> **Required action**
The full listing is to be transcribed exactly, with each picture left out.

> **Records for this task**
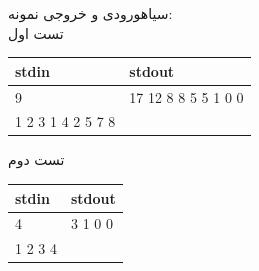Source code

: ‌سیاه{ورودی و خروجی نمونه:}\\

تست اول
\begin{latin}
	\begin{tabularx}{\textwidth}{|X | X|}
		\hline
		\textbf{stdin} &
		\textbf{stdout}\\
		\hline
		9 & 17 12 8 8 5 5 1 0 0\\
		1 2 3 1 4 2 5 7 8 & \\
		\hline
	\end{tabularx}
\end{latin}

تست دوم
\begin{latin}
	\begin{tabularx}{\textwidth}{|X | X|}
		\hline
		\textbf{stdin} &
		\textbf{stdout}\\
		\hline
		4 & 3 1 0 0\\
		1 2 3 4 & \\
		\hline
		
	\end{tabularx}
\end{latin}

> **Written solution**
Source code

: ‌سیاه{ورودی و خروجی نمونه:}\\

تست اول
\begin{latin}
	\begin{tabularx}{\textwidth}{|X | X|}
		\hline
		\textbf{stdin} &
		\textbf{stdout}\\
		\hline
		9 & 17 12 8 8 5 5 1 0 0\\
		1 2 3 1 4 2 5 7 8 & \\
		\hline
	\end{tabularx}
\end{latin}

تست دوم
\begin{latin}
	\begin{tabularx}{\textwidth}{|X | X|}
		\hline
		\textbf{stdin} &
		\textbf{stdout}\\
		\hline
		4 & 3 1 0 0\\
		1 2 3 4 & \\
		\hline
		
	\end{tabularx}
\end{latin}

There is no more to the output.